Los promotores de teléfonos celulares se equivocan si creen que los primeros mangos que han logrado instalarse en las cajas de ahorro van a ser destinados a un móvil que mande fotos. En todo caso, serán fotos desde esas hermosas playas a las que se fugaron los que manden los Kunta Kinte que se han ido en peregrinación hacia otros horizontes, mientras los que nos quedamos escribimos columnas sobre el vacío existencial y callejero. Han partido como ratas justo cuando algo les hace suponer que el barco deja de hundirse, o por lo menos que el naufragio da respiro. Se han ido persiguiendo seguramente un sueño módico, discreto y clasemediero: antes que nada, zafar de la suegra en Año Nuevo, y después desintoxicarse de argentinidad cambiando todas las preocupaciones que los han consumido por otro tipo de preocupaciones veraniegas, como por ejemplo cuándo pasa otra vez el barquillero o si mañana llueve.
Si algo se añoraba en este país era la insoportable levedad del ser. Si no te gusta, devuélvela, Kundera. Qué va a ser insoportable la levedad. Después de la larga temporada de inmersión en la gravedad más honda, después de tres veranos hundidos en una dimensión en la que el alfabeto básico incluía solamente palabras terribles como pagaré, hipoteca, interés, riesgo, cuota, desalojo, remate, ejecución, retiro, achicamiento, deuda, etc., basta una ligera brisa para que miles se despeinen y canturreen Color Esperanza o cualquier otra cosa pegadiza que les haga creer que la vida era además de todo eso el asado, la cena, la pelota, la plaza, el esmalte de uñas, el gin tonic, la rambla, el chiste verde, el atardecer o el llame ya de Sprayette. Queremos, añoramos, pedimos a los gritos un poco de levedad, y a bañarse en ella se han ido apenas les pagaron el aguinaldo completo miles y miles de Kunta Kinte que han dejado a Buenos Aires a merced de los que, como pobre consuelo, eligen el taxi, no hacen cola en el cine o encuentran libre la mesa de la ventana.

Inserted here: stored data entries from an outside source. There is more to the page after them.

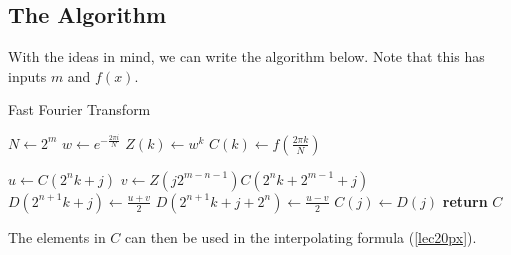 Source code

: \documentclass[letterpaper]{article}
\begin{document}
\subsection{The Algorithm}
With the ideas in mind, we can write the algorithm below. Note that this has inputs $m$ and $f(x)$. 
\begin{algorithm}[H]
    \caption{Fast Fourier Transform}
    \begin{algorithmic}[1]
            \State $N \gets 2^m$
            \State $w \gets e^{-\frac{2\pi i}{N}}$
                \State $Z(k) \gets w^k$
                \State $C(k) \gets f\left(\frac{2\pi k}{N}\right)$
            \EndFor 

                        \State $u \gets C(2^n k + j)$
                        \State $v \gets Z(j2^{m - n - 1}) C(2^n k + 2^{m - 1} + j)$
                        \State $D(2^{n + 1} k + j) \gets \frac{u + v}{2}$
                        \State $D(2^{n + 1} k + j + 2^{n}) \gets \frac{u - v}{2}$
                    \EndFor 
                \EndFor 
                    \State $C(j) \gets D(j)$
                \EndFor 
            \EndFor 
            \State \textbf{return} $C$
        \EndFunction
    \end{algorithmic}
\end{algorithm}
The elements in $C$ can then be used in the interpolating formula (\ref{lec20px}).
\end{document}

Los veranos siempre tienen eso, el cliché del vacío que hace que los que se quedaron se sientan dueños de las calles, las butacas y las hamacas. Pero el vacío de este año es sobrecogedor. E indica una especie de arrebato común por la escapada, una necesidad imperiosa de salir de la jaula, un rapto de claustrofobia que sólo encuentra calma a por lo menos trescientos kilómetros de distancia del jefe, un deseo libidinoso por el afuera, por lo lejano, por lo trivial y lo leve.

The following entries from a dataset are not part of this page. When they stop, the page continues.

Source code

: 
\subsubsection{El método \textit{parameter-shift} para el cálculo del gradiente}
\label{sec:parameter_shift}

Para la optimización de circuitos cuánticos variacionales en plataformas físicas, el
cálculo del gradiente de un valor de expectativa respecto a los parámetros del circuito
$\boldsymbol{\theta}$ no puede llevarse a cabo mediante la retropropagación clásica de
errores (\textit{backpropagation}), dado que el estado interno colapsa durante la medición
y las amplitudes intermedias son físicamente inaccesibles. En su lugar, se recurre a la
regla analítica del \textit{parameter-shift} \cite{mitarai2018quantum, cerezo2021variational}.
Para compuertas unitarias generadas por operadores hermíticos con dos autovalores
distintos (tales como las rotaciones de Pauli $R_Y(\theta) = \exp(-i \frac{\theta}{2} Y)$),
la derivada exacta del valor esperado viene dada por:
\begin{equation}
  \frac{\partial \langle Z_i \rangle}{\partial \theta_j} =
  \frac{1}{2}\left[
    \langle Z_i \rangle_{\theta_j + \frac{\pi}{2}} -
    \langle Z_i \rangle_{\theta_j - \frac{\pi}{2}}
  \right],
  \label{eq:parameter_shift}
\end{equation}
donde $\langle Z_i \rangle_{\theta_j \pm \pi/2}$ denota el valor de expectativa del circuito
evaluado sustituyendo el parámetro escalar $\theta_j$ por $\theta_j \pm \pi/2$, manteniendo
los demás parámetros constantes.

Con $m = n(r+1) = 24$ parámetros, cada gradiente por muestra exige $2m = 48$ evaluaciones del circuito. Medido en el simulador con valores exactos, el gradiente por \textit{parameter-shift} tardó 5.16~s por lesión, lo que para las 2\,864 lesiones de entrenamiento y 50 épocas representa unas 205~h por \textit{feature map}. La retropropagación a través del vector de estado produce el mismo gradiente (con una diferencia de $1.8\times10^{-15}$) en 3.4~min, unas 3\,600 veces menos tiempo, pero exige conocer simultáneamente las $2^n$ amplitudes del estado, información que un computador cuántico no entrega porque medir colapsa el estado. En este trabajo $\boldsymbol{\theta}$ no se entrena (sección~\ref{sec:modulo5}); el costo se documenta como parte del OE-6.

Los podemos imaginar, qué guachos, con el sobrepeso desparramado en una playa, fantaseando con mollejas esta noche, mareados por el clericó del mediodía, repitiendo las rabas de hace un rato, negándole al chico otro helado, escuchando en la semivigilia de la siesta el ronroneo del mar, pensándose otra cosa que argentinos a los que tras cuatro o cinco días los espera la misma cantinela de Almafuerte, “no te sientas esclavo ni aun esclavo”, porque ya resistieron bastante y están aflojándose la faja, y entonces es bastante lógico –es humano– que gocen como chanchos charlando pavadas abajo de una sombrilla, porque si uno es esclavo, caray, se siente esclavo, y entonces qué onda si con el aguinaldo uno se compra un rato de aire fresco.